§ TO DO
Beginning with the line that contains "那么我们就可以由递推式写出以下的代码", copy each remaining line of the data below exactly.
*** MATERIAL SUPPLIED
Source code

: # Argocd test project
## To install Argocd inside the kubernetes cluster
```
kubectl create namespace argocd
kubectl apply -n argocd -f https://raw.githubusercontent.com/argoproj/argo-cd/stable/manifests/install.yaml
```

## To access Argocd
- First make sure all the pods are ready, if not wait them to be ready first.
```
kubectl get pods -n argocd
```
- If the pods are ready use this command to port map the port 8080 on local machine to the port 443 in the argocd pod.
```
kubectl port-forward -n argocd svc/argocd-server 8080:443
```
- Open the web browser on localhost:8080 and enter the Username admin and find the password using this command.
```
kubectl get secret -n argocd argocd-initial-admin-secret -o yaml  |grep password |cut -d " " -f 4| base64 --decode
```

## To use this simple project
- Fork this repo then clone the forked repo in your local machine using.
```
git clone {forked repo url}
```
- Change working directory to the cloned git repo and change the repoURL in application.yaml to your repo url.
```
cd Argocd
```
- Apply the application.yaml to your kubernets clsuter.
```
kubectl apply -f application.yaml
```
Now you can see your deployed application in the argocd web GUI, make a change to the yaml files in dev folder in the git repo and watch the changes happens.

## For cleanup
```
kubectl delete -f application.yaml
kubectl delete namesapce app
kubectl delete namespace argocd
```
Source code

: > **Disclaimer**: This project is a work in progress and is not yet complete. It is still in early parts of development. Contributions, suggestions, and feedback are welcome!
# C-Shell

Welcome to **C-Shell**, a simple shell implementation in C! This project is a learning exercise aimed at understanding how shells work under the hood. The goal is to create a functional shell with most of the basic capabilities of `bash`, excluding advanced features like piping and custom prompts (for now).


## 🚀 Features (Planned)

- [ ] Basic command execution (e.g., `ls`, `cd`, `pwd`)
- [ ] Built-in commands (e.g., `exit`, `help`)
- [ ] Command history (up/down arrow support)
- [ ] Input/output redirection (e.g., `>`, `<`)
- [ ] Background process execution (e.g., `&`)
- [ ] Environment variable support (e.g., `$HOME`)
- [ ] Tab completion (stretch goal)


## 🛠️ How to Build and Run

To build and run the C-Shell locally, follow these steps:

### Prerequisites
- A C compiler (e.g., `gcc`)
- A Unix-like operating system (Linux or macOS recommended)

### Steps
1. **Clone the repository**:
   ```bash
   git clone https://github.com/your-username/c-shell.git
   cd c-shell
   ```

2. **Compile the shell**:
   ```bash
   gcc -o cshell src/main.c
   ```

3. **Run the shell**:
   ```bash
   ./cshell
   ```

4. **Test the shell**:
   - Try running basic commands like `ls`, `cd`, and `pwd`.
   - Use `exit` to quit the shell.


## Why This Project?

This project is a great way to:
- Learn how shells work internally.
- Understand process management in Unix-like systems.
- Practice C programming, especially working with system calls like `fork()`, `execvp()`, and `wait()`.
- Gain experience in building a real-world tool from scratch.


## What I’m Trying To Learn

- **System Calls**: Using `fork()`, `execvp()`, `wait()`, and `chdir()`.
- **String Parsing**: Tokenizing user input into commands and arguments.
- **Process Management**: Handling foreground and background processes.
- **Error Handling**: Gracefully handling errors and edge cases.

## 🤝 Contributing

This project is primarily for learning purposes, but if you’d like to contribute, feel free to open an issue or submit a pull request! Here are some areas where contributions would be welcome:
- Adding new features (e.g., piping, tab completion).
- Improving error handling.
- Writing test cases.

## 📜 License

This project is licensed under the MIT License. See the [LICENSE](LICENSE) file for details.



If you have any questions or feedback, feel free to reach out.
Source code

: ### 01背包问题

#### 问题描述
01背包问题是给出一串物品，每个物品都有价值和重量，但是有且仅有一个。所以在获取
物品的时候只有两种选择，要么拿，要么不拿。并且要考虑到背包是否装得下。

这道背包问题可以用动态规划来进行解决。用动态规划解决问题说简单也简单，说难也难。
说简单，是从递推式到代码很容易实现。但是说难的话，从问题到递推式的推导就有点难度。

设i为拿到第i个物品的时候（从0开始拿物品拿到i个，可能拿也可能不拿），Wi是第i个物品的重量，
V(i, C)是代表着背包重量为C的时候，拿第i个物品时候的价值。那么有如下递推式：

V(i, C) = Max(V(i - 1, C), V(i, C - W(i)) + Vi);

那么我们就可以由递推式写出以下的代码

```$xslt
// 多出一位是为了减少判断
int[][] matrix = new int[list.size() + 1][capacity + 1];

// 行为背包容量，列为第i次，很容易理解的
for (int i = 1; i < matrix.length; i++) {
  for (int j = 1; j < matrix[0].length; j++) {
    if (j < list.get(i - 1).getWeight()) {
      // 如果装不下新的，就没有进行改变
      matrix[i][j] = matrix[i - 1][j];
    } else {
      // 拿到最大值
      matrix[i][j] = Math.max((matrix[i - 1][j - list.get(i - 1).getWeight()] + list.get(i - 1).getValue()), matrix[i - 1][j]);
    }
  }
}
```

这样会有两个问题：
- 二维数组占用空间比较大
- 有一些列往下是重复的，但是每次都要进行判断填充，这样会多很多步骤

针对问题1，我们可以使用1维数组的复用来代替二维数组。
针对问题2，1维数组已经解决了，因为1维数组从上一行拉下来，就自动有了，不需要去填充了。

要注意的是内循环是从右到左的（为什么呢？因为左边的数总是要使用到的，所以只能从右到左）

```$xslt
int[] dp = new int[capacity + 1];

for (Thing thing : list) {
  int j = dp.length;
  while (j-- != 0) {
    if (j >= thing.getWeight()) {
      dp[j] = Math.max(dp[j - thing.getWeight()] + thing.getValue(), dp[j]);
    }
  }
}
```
******
§ EXERCISE ANSWER
那么我们就可以由递推式写出以下的代码

```$xslt
// 多出一位是为了减少判断
int[][] matrix = new int[list.size() + 1][capacity + 1];

// 行为背包容量，列为第i次，很容易理解的
for (int i = 1; i < matrix.length; i++) {
  for (int j = 1; j < matrix[0].length; j++) {
    if (j < list.get(i - 1).getWeight()) {
      // 如果装不下新的，就没有进行改变
      matrix[i][j] = matrix[i - 1][j];
    } else {
      // 拿到最大值
      matrix[i][j] = Math.max((matrix[i - 1][j - list.get(i - 1).getWeight()] + list.get(i - 1).getValue()), matrix[i - 1][j]);
    }
  }
}
```

这样会有两个问题：
- 二维数组占用空间比较大
- 有一些列往下是重复的，但是每次都要进行判断填充，这样会多很多步骤

针对问题1，我们可以使用1维数组的复用来代替二维数组。
针对问题2，1维数组已经解决了，因为1维数组从上一行拉下来，就自动有了，不需要去填充了。

要注意的是内循环是从右到左的（为什么呢？因为左边的数总是要使用到的，所以只能从右到左）

```$xslt
int[] dp = new int[capacity + 1];

for (Thing thing : list) {
  int j = dp.length;
  while (j-- != 0) {
    if (j >= thing.getWeight()) {
      dp[j] = Math.max(dp[j - thing.getWeight()] + thing.getValue(), dp[j]);
    }
  }
}
```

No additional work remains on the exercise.